[Information provided]
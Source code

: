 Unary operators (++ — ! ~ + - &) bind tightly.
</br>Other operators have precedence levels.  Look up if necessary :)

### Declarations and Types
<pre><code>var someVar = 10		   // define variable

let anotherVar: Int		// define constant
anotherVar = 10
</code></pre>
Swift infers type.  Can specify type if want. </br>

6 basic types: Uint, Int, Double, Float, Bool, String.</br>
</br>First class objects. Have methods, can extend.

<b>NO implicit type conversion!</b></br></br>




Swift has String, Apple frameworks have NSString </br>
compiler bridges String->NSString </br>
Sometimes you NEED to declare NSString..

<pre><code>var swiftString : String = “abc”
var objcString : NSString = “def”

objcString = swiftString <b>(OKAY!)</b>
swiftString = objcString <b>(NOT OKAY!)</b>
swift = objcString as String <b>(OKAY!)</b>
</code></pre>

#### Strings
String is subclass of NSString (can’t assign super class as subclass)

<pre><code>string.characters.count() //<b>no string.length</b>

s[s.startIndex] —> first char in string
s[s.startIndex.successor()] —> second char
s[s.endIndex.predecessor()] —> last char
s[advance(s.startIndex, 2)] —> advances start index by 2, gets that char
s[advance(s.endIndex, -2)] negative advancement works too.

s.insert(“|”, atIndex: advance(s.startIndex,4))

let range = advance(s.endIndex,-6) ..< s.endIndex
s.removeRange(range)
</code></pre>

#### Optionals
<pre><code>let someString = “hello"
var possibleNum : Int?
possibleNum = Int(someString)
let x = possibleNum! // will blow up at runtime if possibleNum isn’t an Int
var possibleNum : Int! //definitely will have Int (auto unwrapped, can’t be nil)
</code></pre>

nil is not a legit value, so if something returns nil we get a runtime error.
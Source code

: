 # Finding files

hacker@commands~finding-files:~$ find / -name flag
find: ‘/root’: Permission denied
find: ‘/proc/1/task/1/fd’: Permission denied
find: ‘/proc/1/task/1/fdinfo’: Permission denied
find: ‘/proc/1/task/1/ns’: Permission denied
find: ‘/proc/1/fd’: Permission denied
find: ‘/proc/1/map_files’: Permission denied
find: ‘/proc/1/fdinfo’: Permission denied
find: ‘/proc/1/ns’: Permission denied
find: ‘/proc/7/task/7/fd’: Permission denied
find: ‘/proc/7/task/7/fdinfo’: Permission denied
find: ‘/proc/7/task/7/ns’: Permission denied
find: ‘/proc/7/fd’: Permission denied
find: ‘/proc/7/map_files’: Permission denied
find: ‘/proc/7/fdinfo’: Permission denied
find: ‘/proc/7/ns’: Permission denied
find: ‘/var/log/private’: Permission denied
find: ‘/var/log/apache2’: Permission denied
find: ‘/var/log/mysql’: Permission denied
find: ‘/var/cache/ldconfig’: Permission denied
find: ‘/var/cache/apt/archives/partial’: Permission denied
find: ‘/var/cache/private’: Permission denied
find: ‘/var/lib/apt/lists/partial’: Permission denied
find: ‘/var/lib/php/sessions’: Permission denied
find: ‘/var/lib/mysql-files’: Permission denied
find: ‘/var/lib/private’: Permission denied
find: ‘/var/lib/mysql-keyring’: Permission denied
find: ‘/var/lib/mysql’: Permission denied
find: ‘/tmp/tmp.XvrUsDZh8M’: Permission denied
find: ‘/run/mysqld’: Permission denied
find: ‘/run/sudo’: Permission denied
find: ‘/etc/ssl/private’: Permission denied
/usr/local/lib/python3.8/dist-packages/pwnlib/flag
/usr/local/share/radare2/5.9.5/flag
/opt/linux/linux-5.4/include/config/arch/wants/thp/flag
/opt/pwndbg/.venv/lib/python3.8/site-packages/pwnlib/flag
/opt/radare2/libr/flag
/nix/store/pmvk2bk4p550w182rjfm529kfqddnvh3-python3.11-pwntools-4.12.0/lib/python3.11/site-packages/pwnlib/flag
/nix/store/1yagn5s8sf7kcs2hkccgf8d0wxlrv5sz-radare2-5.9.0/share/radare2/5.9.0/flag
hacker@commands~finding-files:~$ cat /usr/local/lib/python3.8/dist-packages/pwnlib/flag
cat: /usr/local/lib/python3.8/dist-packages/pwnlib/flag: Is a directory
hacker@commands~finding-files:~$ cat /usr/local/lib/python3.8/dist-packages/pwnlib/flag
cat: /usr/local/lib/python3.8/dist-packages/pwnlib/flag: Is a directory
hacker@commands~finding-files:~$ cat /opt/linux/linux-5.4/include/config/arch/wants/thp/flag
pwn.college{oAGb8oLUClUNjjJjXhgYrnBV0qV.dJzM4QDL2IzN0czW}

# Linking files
[/Information provided]
The problem ::
What you return should be the lines from the start of the data through the line with "Swift infers type.", quoted exactly and nothing more.

Response to this exercise ::
Source code

: Unary operators (++ — ! ~ + - &) bind tightly.
</br>Other operators have precedence levels.  Look up if necessary :)

### Declarations and Types
<pre><code>var someVar = 10		   // define variable

let anotherVar: Int		// define constant
anotherVar = 10
</code></pre>
Swift infers type.  Can specify type if want. </br>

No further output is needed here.